Physiological Genomics ◽

10.1152/physiolgenomics.00065.2018 ◽

2018 ◽

Vol 50 (10) ◽

pp. 904-912 ◽

Cited By ~ 1

Author(s):

Fatima Trebak ◽

Wencheng Li ◽

Yumei Feng

Keyword(s):

Sodium Intake ◽

Renin Angiotensin System ◽

Urinary Sodium Excretion ◽

Urinary Sodium ◽

Sodium Balance ◽

Total Fluid Intake ◽

Sodium Deficiency ◽

Sodium Appetite ◽

The Central Nervous System ◽

Salt Sensitive Hypertension

Increased sodium appetite is a physiological response to sodium deficiency; however, it has also been implicated in disease conditions such as congestive heart failure, kidney failure, and salt-sensitive hypertension. The central nervous system is the major regulator of sodium appetite and intake behavior; however, the neural mechanisms underlying this behavior remain incompletely understood.

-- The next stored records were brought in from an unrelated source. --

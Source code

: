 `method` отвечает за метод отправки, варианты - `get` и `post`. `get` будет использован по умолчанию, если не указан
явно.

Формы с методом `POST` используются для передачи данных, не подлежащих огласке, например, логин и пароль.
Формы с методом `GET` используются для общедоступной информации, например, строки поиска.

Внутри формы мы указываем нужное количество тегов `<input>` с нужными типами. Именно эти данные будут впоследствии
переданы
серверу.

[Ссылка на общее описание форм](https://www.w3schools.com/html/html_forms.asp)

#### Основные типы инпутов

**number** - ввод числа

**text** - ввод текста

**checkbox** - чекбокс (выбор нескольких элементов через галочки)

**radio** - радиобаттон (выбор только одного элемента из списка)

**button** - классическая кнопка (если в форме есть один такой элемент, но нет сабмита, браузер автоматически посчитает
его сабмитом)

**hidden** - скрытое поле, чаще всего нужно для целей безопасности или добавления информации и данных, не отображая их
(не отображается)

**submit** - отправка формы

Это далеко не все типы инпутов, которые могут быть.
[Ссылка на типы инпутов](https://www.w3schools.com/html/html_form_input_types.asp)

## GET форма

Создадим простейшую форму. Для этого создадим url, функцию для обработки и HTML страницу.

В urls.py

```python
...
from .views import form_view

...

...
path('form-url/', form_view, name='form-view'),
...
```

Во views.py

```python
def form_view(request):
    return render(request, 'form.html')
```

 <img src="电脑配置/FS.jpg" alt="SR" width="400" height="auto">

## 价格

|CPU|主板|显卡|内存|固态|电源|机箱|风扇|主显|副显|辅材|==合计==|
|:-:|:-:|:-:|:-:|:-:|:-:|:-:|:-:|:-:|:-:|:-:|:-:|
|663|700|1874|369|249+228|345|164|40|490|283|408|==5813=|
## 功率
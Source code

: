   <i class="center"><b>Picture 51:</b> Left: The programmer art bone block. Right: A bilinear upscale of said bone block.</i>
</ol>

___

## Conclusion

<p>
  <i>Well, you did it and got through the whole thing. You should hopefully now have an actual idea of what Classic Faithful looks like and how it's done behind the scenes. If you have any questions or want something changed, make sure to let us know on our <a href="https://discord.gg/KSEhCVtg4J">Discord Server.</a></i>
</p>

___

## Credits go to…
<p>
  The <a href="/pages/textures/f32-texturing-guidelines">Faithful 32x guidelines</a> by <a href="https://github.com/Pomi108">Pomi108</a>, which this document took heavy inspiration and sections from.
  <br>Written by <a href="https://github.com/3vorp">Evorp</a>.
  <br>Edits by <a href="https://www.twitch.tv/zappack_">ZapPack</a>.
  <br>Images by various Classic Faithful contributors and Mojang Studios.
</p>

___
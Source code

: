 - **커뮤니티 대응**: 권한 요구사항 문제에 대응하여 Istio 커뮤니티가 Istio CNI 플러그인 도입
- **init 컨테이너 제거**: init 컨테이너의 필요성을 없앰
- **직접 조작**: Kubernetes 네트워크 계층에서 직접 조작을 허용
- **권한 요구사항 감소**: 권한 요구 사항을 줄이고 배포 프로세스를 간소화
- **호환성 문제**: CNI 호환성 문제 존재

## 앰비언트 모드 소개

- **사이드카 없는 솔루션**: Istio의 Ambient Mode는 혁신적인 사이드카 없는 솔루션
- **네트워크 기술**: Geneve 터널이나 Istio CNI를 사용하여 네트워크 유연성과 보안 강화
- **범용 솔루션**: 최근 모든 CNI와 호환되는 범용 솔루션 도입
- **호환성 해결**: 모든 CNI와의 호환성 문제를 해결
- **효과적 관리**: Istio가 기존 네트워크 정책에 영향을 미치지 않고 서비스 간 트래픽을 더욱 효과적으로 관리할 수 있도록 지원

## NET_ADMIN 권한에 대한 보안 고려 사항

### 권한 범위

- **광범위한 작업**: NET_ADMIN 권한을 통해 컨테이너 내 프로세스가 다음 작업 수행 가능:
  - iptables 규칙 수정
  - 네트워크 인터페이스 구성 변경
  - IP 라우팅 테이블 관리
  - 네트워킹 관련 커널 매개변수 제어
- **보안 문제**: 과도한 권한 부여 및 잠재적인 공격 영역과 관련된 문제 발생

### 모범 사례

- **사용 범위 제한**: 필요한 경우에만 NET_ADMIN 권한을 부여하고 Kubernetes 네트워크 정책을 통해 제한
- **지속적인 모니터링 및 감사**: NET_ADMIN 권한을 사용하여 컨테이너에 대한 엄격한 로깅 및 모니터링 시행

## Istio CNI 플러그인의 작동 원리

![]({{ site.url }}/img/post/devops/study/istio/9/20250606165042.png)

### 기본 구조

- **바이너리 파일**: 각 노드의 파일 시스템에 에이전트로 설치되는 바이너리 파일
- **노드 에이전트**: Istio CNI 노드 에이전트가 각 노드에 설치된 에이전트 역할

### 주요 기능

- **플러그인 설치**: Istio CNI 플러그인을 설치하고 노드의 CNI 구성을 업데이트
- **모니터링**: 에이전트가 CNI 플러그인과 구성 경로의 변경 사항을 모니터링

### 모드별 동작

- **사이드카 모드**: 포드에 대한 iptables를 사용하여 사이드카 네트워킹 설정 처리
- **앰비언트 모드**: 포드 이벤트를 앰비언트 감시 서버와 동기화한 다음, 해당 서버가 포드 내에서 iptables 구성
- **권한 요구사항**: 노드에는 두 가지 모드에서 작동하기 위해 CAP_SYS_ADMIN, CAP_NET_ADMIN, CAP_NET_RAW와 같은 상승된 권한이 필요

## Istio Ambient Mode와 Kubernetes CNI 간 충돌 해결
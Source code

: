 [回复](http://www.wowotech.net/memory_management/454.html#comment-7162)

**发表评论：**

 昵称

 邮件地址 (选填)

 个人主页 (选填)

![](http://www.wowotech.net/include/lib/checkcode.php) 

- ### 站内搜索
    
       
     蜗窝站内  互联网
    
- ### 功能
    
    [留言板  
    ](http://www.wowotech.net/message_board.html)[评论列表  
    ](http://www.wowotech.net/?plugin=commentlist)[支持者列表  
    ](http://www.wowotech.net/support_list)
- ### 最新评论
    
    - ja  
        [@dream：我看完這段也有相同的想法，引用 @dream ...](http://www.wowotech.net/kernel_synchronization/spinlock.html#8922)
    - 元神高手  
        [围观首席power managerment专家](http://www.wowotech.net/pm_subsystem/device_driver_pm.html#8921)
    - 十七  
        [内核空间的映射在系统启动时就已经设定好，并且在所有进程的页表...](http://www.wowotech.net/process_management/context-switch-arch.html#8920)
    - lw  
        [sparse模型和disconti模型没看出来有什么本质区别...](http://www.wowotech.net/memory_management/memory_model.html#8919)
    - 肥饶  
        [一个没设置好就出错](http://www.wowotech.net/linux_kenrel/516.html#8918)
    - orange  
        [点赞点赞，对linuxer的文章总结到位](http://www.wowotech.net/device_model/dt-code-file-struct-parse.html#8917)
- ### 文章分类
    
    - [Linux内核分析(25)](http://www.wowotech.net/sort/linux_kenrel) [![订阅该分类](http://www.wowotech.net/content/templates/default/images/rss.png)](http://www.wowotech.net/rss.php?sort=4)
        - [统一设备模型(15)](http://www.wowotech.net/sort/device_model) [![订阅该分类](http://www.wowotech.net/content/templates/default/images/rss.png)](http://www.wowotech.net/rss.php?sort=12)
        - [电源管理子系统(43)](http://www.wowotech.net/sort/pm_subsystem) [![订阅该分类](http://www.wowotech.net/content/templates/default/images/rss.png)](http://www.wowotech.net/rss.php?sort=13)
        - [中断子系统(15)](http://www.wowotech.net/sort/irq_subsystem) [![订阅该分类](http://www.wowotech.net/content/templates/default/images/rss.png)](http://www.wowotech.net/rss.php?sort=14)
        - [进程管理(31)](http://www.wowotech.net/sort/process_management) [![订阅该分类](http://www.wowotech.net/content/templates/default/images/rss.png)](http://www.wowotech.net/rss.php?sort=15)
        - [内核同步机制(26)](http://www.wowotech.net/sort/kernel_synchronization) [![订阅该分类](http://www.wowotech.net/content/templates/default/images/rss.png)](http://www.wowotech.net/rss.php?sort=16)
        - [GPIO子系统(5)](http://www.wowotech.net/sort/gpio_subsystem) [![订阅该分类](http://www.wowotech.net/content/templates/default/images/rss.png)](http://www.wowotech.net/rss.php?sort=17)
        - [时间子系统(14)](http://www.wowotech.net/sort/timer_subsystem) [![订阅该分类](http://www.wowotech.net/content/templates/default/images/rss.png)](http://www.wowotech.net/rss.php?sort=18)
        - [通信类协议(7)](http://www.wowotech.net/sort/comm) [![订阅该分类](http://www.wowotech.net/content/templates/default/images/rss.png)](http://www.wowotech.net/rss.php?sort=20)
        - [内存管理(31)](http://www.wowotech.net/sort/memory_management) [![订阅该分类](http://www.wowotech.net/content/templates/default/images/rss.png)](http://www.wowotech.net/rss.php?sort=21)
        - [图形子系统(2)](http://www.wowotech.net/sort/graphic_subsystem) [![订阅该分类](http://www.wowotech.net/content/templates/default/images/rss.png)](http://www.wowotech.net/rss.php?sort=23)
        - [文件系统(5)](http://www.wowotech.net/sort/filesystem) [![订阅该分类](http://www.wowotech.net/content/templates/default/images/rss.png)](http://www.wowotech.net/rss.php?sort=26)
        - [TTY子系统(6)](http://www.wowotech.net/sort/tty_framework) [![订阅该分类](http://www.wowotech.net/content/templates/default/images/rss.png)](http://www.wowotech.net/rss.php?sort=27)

Here, we investigated the involvement of the (pro)renin receptor (PRR), a component of the brain renin-angiotensin system, in the regulation of sodium intake in a neuron-specific PRR knockout (PRRKO) mouse model generated previously in our laboratory. Sodium intake following deoxycorticosterone (DOCA) stimulation was tested by assessing the preference of mice for 0.9% saline or regular water in single-animal metabolic cages. Blood pressure was monitored in conscious, freely moving mice by a telemetry system. We found that saline intake and total fluid intake were significantly reduced in PRRKO mice following DOCA treatment compared with that in wild-type (WT) mice, whereas regular water intake was similar between the genotypes. Sodium preference and total sodium intake were significantly reduced in PRRKO mice compared with WT mice. PRRKO mice also excreted less urine and urinary sodium compared with WT mice following DOCA treatment, whereas potassium excretion was similar between the two groups. Finally, we found that the sodium balance, calculated by subtracting urinary sodium excretion from sodium intake, was greater in WT mice than in PRRKO mice. Collectively, these findings suggest that the neuronal PRR plays a regulatory role in DOCA-induced sodium intake.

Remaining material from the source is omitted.